*Saved data entries*.
=== Section Start ===

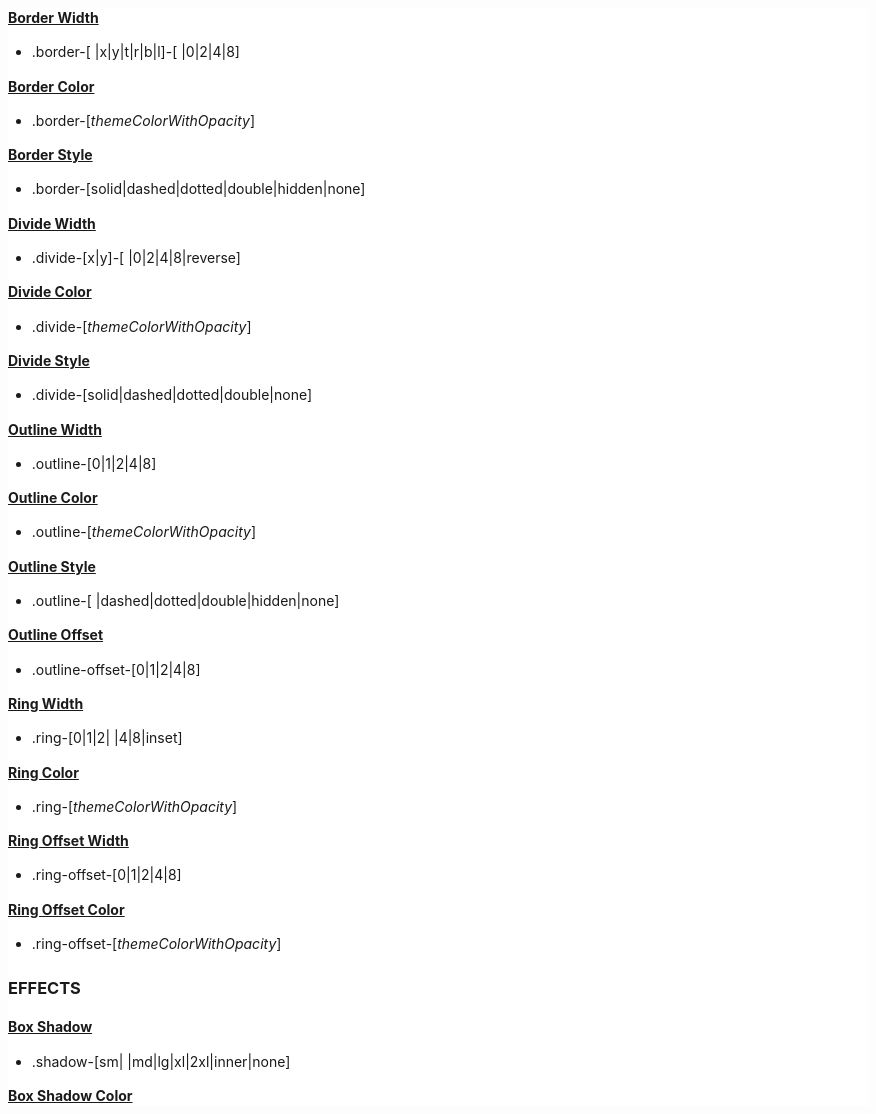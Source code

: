 **[Border Width](https://tailwindcss.com/docs/border-width)**

- .border-[  |x|y|t|r|b|l]-[  |0|2|4|8]

**[Border Color](https://tailwindcss.com/docs/border-color)**

- .border-[*themeColorWithOpacity*]

**[Border Style](https://tailwindcss.com/docs/border-style)**

- .border-[solid|dashed|dotted|double|hidden|none]

**[Divide Width](https://tailwindcss.com/docs/divide-width)**

- .divide-[x|y]-[  |0|2|4|8|reverse]

**[Divide Color](https://tailwindcss.com/docs/divide-color)**

- .divide-[*themeColorWithOpacity*]

**[Divide Style](https://tailwindcss.com/docs/divide-style)**

- .divide-[solid|dashed|dotted|double|none]

**[Outline Width](https://tailwindcss.com/docs/outline-width)**

- .outline-[0|1|2|4|8]

**[Outline Color](https://tailwindcss.com/docs/outline-color)**

- .outline-[*themeColorWithOpacity*]

**[Outline Style](https://tailwindcss.com/docs/outline-style)**

- .outline-[  |dashed|dotted|double|hidden|none]

**[Outline Offset](https://tailwindcss.com/docs/outline-offset)**

- .outline-offset-[0|1|2|4|8]

**[Ring Width](https://tailwindcss.com/docs/ring-width)**

- .ring-[0|1|2|  |4|8|inset]

**[Ring Color](https://tailwindcss.com/docs/ring-color)**

- .ring-[*themeColorWithOpacity*]

**[Ring Offset Width](https://tailwindcss.com/docs/ring-offset-width)**

- .ring-offset-[0|1|2|4|8]

**[Ring Offset Color](https://tailwindcss.com/docs/ring-offset-color)**

- .ring-offset-[*themeColorWithOpacity*]


### EFFECTS

**[Box Shadow](https://tailwindcss.com/docs/box-shadow)**

- .shadow-[sm|  |md|lg|xl|2xl|inner|none]

**[Box Shadow Color](https://tailwindcss.com/docs/box-shadow-color)**
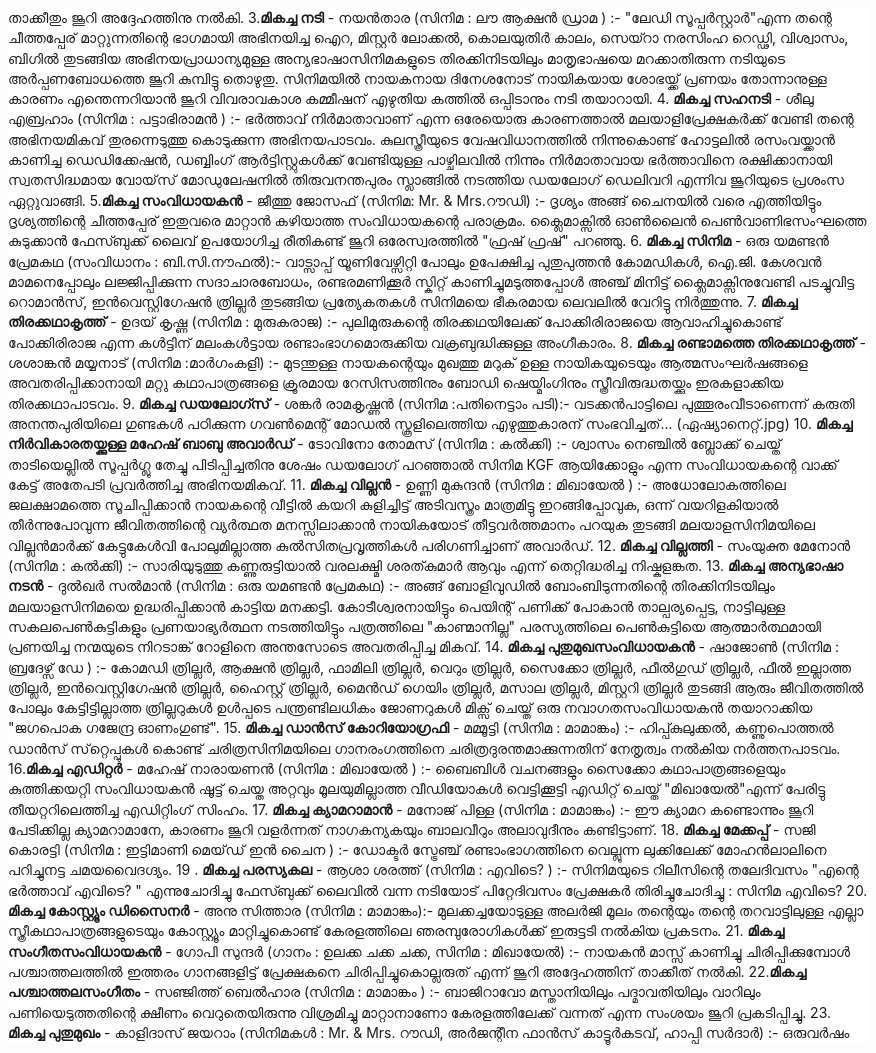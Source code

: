താക്കീതും ജൂറി അദ്ദേഹത്തിനു നൽകി. 3.**മികച്ച നടി** \- നയൻതാര (സിനിമ : ലൗ ആക്ഷൻ ഡ്രാമ ) :- "ലേഡി സൂപ്പർസ്റ്റാർ"എന്ന തന്റെ ചീത്തപ്പേര് മാറ്റുന്നതിന്റെ ഭാഗമായി അഭിനയിച്ച ഐറ, മിസ്റ്റർ ലോക്കൽ, കൊലയുതിർ കാലം, സെയ്റാ നരസിംഹ റെഡ്ഢി, വിശ്വാസം, ബിഗിൽ തുടങ്ങിയ അഭിനയപ്രാധാന്യമുള്ള അന്യഭാഷാസിനിമകളുടെ തിരക്കിനിടയിലും മാതൃഭാഷയെ മറക്കാതിരുന്ന നടിയുടെ അർപ്പണബോധത്തെ ജൂറി കുമ്പിട്ടു തൊഴുതു. സിനിമയിൽ നായകനായ ദിനേശനോട് നായികയായ ശോഭയ്ക്ക് പ്രണയം തോന്നാനുള്ള കാരണം എന്തെന്നറിയാൻ ജൂറി വിവരാവകാശ കമ്മീഷന് എഴുതിയ കത്തിൽ ഒപ്പിടാനും നടി തയാറായി. 4\. **മികച്ച സഹനടി** \- ശീലു എബ്രഹാം (സിനിമ : പട്ടാഭിരാമൻ ) :- ഭർത്താവ് നിർമാതാവാണ് എന്ന ഒരേയൊരു കാരണത്താൽ മലയാളിപ്രേക്ഷകർക്ക് വേണ്ടി തന്റെ അഭിനയമികവ് തുരന്നെടുത്തു കൊടുക്കുന്ന അഭിനയപാടവം. കുലസ്ത്രീയുടെ വേഷവിധാനത്തിൽ നിന്നുകൊണ്ട് ഹോട്ടലിൽ രസംവയ്ക്കാൻ കാണിച്ച ഡെഡിക്കേഷൻ, ഡബ്ബിംഗ് ആർട്ടിസ്റ്റുകൾക്ക് വേണ്ടിയുള്ള പാഴ്ചിലവിൽ നിന്നും നിർമാതാവായ ഭർത്താവിനെ രക്ഷിക്കാനായി സ്വതസിദ്ധമായ വോയ്‌സ് മോഡുലേഷനിൽ തിരുവനന്തപുരം സ്ലാങ്ങിൽ നടത്തിയ ഡയലോഗ് ഡെലിവറി എന്നിവ ജൂറിയുടെ പ്രശംസ ഏറ്റുവാങ്ങി. 5.**മികച്ച സംവിധായകന്‍** \- ജീത്തു ജോസഫ് (സിനിമ: Mr. & Mrs.റൗഡി) :- ദൃശ്യം അങ്ങ് ചൈനയിൽ വരെ എത്തിയിട്ടും ദൃശ്യത്തിന്റെ ചീത്തപ്പേര് ഇതുവരെ മാറ്റാൻ കഴിയാത്ത സംവിധായകന്റെ പരാക്രമം. ക്ലൈമാക്സിൽ ഓൺലൈൻ പെൺവാണിഭസംഘത്തെ കുടുക്കാൻ ഫേസ്ബുക്ക് ലൈവ് ഉപയോഗിച്ച രീതികണ്ട് ജൂറി ഒരേസ്വരത്തിൽ "ഫ്രഷ് ഫ്രഷ്" പറഞ്ഞു. 6\. **മികച്ച സിനിമ** \- ഒരു യമണ്ടൻ പ്രേമകഥ (സംവിധാനം : ബി.സി.നൗഫൽ):- വാട്സാപ്പ് യൂണിവേഴ്സിറ്റി പോലും ഉപേക്ഷിച്ച പുതുപുത്തൻ കോമഡികൾ, ഐ.ജി. കേശവൻ മാമനെപ്പോലും ലജ്ജിപ്പിക്കുന്ന സദാചാരബോധം, രണ്ടരമണിക്കൂർ സ്കിറ്റ് കാണിച്ചുമടുത്തപ്പോൾ അഞ്ച് മിനിട്ട് ക്ലൈമാക്സിനുവേണ്ടി പടച്ചുവിട്ട റൊമാൻസ്, ഇൻവെസ്റ്റിഗേഷൻ ത്രില്ലർ തുടങ്ങിയ പ്രത്യേകതകൾ സിനിമയെ ഭീകരമായ ലെവലിൽ വേറിട്ടു നിർത്തുന്നു. 7\. **മികച്ച തിരക്കഥാകൃത്ത്** \- ഉദയ് കൃഷ്ണ (സിനിമ : മുരുകരാജ) :- പുലിമുരുകന്റെ തിരക്കഥയിലേക്ക് പോക്കിരിരാജയെ ആവാഹിച്ചുകൊണ്ട് പോക്കിരിരാജ എന്ന കൾട്ടിന് മലംകൾട്ടായ രണ്ടാംഭാഗമൊരുക്കിയ വക്രബുദ്ധിക്കുള്ള അംഗീകാരം. 8\. **മികച്ച രണ്ടാമത്തെ തിരക്കഥാകൃത്ത്** \- ശശാങ്കൻ മയ്യനാട് (സിനിമ :മാർഗംകളി) :- മുടന്തുള്ള നായകന്റെയും മുഖത്തു മറുക് ഉള്ള നായികയുടെയും ആത്മസംഘർഷങ്ങളെ അവതരിപ്പിക്കാനായി മറ്റു കഥാപാത്രങ്ങളെ ക്രൂരമായ റേസിസത്തിനും ബോഡി ഷെയ്മിംഗിനും സ്ത്രീവിരുദ്ധതയ്ക്കും ഇരകളാക്കിയ തിരക്കഥാപാടവം. 9\. **മികച്ച ഡയലോഗ്സ്** \- ശങ്കർ രാമകൃഷ്ണൻ (സിനിമ :പതിനെട്ടാം പടി):- വടക്കൻപാട്ടിലെ പുത്തൂരംവീടാണെന്ന് കരുതി അനന്തപുരിയിലെ ഗുണ്ടകൾ പഠിക്കുന്ന ഗവൺമെന്റ് മോഡൽ സ്കൂളിലെത്തിയ എഴുത്തുകാരന് സംഭവിച്ചത്... (ഏഷ്യാനെറ്റ്‌.jpg) 10\. **മികച്ച നിർവികാരതയ്ക്കുള്ള മഹേഷ്‌ ബാബു അവാർഡ്** \- ടോവിനോ തോമസ് (സിനിമ : കൽക്കി) :- ശ്വാസം നെഞ്ചിൽ ബ്ലോക്ക് ചെയ്ത് താടിയെല്ലിൽ സൂപ്പർഗ്ലു തേച്ചു പിടിപ്പിച്ചതിനു ശേഷം ഡയലോഗ് പറഞ്ഞാൽ സിനിമ KGF ആയിക്കോളും എന്ന സംവിധായകന്റെ വാക്ക് കേട്ട് അതേപടി പ്രവർത്തിച്ച അഭിനയമികവ്. 11\. **മികച്ച വില്ലന്‍** \- ഉണ്ണി മുകുന്ദൻ (സിനിമ : മിഖായേൽ ) :- അധോലോകത്തിലെ ജലക്ഷാമത്തെ സൂചിപ്പിക്കാൻ നായകന്റെ വീട്ടിൽ കയറി കുളിച്ചിട്ട് അടിവസ്ത്രം മാത്രമിട്ടു ഇറങ്ങിപ്പോവുക, ഒന്ന് വയറിളകിയാൽ തീർന്നുപോവുന്ന ജീവിതത്തിന്റെ വ്യർത്ഥത മനസ്സിലാക്കാൻ നായികയോട് തീട്ടവർത്തമാനം പറയുക തുടങ്ങി മലയാളസിനിമയിലെ വില്ലൻമാർക്ക് കേട്ടുകേൾവി പോലുമില്ലാത്ത കുൽസിതപ്രവൃത്തികൾ പരിഗണിച്ചാണ് അവാർഡ്. 12\. **മികച്ച വില്ലത്തി** \- സംയുക്ത മേനോൻ (സിനിമ : കൽക്കി) :- സാരിയുടുത്തു കണ്ണുരുട്ടിയാൽ വരലക്ഷ്മി ശരത്കുമാർ ആവും എന്ന്‌ തെറ്റിദ്ധരിച്ച നിഷ്കളങ്കത. 13\. **മികച്ച അന്യഭാഷാ നടൻ** \- ദുൽഖർ സൽമാൻ (സിനിമ : ഒരു യമണ്ടൻ പ്രേമകഥ) :- അങ്ങ് ബോളിവുഡിൽ ബോംബിടുന്നതിന്റെ തിരക്കിനിടയിലും മലയാളസിനിമയെ ഉദ്ധരിപ്പിക്കാൻ കാട്ടിയ മനക്കട്ടി. കോടീശ്വരനായിട്ടും പെയിന്റ് പണിക്ക് പോകാൻ താല്പര്യപ്പെട്ട, നാട്ടിലുള്ള സകലപെൺകുട്ടികളും പ്രണയാഭ്യർത്ഥന നടത്തിയിട്ടും പത്രത്തിലെ "കാണ്മാനില്ല" പരസ്യത്തിലെ പെൺകുട്ടിയെ ആത്മാർത്ഥമായി പ്രണയിച്ച നന്മയുടെ നിറടാങ്ക് റോളിനെ അന്തസോടെ അവതരിപ്പിച്ച മികവ്. 14\. **മികച്ച പുതുമുഖസംവിധായകന്‍** \- ഷാജോൺ (സിനിമ : ബ്രദേഴ്സ് ഡേ ) :- കോമഡി ത്രില്ലർ, ആക്ഷൻ ത്രില്ലർ, ഫാമിലി ത്രില്ലർ, വെറും ത്രില്ലർ, സൈക്കോ ത്രില്ലർ, ഫീൽഗുഡ് ത്രില്ലർ, ഫീൽ ഇല്ലാത്ത ത്രില്ലർ, ഇൻവെസ്റ്റിഗേഷൻ ത്രില്ലർ, ഹൈസ്റ്റ് ത്രില്ലർ, മൈൻഡ് ഗെയിം ത്രില്ലർ, മസാല ത്രില്ലർ, മിസ്റ്ററി ത്രില്ലർ തുടങ്ങി ആരും ജീവിതത്തിൽ പോലും കേട്ടിട്ടില്ലാത്ത ത്രില്ലറുകൾ ഉൾപ്പടെ പന്ത്രണ്ടിലധികം ജോണറുകൾ മിക്സ് ചെയ്ത് ഒരു നവാഗതസംവിധായകൻ തയാറാക്കിയ "ജഗപൊക ഗജേന്ദ്ര ഓണംഗുണ്ട്". 15\. **മികച്ച ഡാൻസ് കോറിയോഗ്രഫി** \- മമ്മൂട്ടി (സിനിമ : മാമാങ്കം) :- ഹിപ്പ്കുലുക്കൽ, കണ്ണുപൊത്തൽ ഡാൻസ് സ്‌റ്റെപ്പുകൾ കൊണ്ട് ചരിത്രസിനിമയിലെ ഗാനരംഗത്തിനെ ചരിത്രദുരന്തമാക്കുന്നതിന് നേതൃത്വം നൽകിയ നർത്തനപാടവം. 16.**മികച്ച എഡിറ്റര്‍** \- മഹേഷ് നാരായണൻ (സിനിമ : മിഖായേൽ ) :- ബൈബിൾ വചനങ്ങളും സൈക്കോ കഥാപാത്രങ്ങളെയും കുത്തിക്കയറ്റി സംവിധായകൻ ഷൂട്ട് ചെയ്ത അറ്റവും മൂലയുമില്ലാത്ത വീഡിയോകൾ വെട്ടിക്കൂട്ടി എഡിറ്റ്‌ ചെയ്ത് "മിഖായേൽ"എന്ന് പേരിട്ടു തീയറ്ററിലെത്തിച്ച എഡിറ്റിംഗ് സിംഹം. 17\. **മികച്ച ക്യാമറാമാന്‍** \- മനോജ് പിള്ള (സിനിമ : മാമാങ്കം) :- ഈ ക്യാമറ കണ്ടൊന്നും ജൂറി പേടിക്കില്ല ക്യാമറാമാനേ, കാരണം ജൂറി വളർന്നത് നാഗകന്യകയും ബാലവീറും അലാവുദീനും കണ്ടിട്ടാണ്. 18\. **മികച്ച മേക്കപ്പ്** \- സജി കൊരട്ടി (സിനിമ : ഇട്ടിമാണി മെയ്‌ഡ് ഇൻ ചൈന ) :- ഡോക്ടർ സ്ട്രേഞ്ച് രണ്ടാംഭാഗത്തിനെ വെല്ലുന്ന ലുക്കിലേക്ക് മോഹൻലാലിനെ പറിച്ചുനട്ട ചമയവൈദഗ്ദ്യം. 19 . **മികച്ച പരസ്യകല** \- ആശാ ശരത്ത് (സിനിമ : എവിടെ? ) :- സിനിമയുടെ റിലീസിന്റെ തലേദിവസം "എന്റെ ഭർത്താവ് എവിടെ? " എന്നുചോദിച്ചു ഫേസ്ബുക്ക് ലൈവിൽ വന്ന നടിയോട് പിറ്റേദിവസം പ്രേക്ഷകർ തിരിച്ചുചോദിച്ചു : സിനിമ എവിടെ? 20\. **മികച്ച കോസ്റ്റ്യൂം ഡിസൈനര്‍** \- അനു സിത്താര (സിനിമ : മാമാങ്കം):- മുലക്കച്ചയോടുള്ള അലർജി മൂലം തന്റെയും തന്റെ തറവാട്ടിലുള്ള എല്ലാ സ്ത്രീകഥാപാത്രങ്ങളുടെയും കോസ്റ്റ്യൂം മാറ്റിച്ചുകൊണ്ട് കേരളത്തിലെ ഞരമ്പുരോഗികൾക്ക് ഇരുട്ടടി നൽകിയ പ്രകടനം. 21\. **മികച്ച സംഗീതസംവിധായകന്‍** \- ഗോപി സുന്ദർ (ഗാനം : ഉലക്ക ചക്ക ചക്ക, സിനിമ : മിഖായേൽ) :- നായകൻ മാസ്സ് കാണിച്ചു ചിരിപ്പിക്കുമ്പോൾ പശ്ചാത്തലത്തിൽ ഇത്തരം ഗാനങ്ങളിട്ട് പ്രേക്ഷകനെ ചിരിപ്പിച്ചുകൊല്ലരുത് എന്ന് ജൂറി അദ്ദേഹത്തിന് താക്കീത് നൽകി. 22.**മികച്ച പശ്ചാത്തലസംഗീതം** \- സഞ്ജിത്ത് ബെൽഹാര (സിനിമ : മാമാങ്കം ) :- ബാജിറാവോ മസ്താനിയിലും പദ്മാവതിയിലും വാറിലും പണിയെടുത്തതിന്റെ ക്ഷീണം വെറുതെയിരുന്നു വിശ്രമിച്ചു മാറ്റാനാണോ കേരളത്തിലേക്ക് വന്നത് എന്ന സംശയം ജൂറി പ്രകടിപ്പിച്ചു. 23\. **മികച്ച പുതുമുഖം** \- കാളിദാസ് ജയറാം (സിനിമകൾ : Mr. & Mrs. റൗഡി, അർജന്റീന ഫാൻസ്‌ കാട്ടൂർകടവ്, ഹാപ്പി സർദാർ) :- ഒരുവർഷം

=== Section End ===

*ACTIVITY*. If a line in the entries includes the word "hidden", copy that line out.

*WRITTEN SOLUTION*.
- .border-[solid|dashed|dotted|double|hidden|none]
- .outline-[  |dashed|dotted|double|hidden|none]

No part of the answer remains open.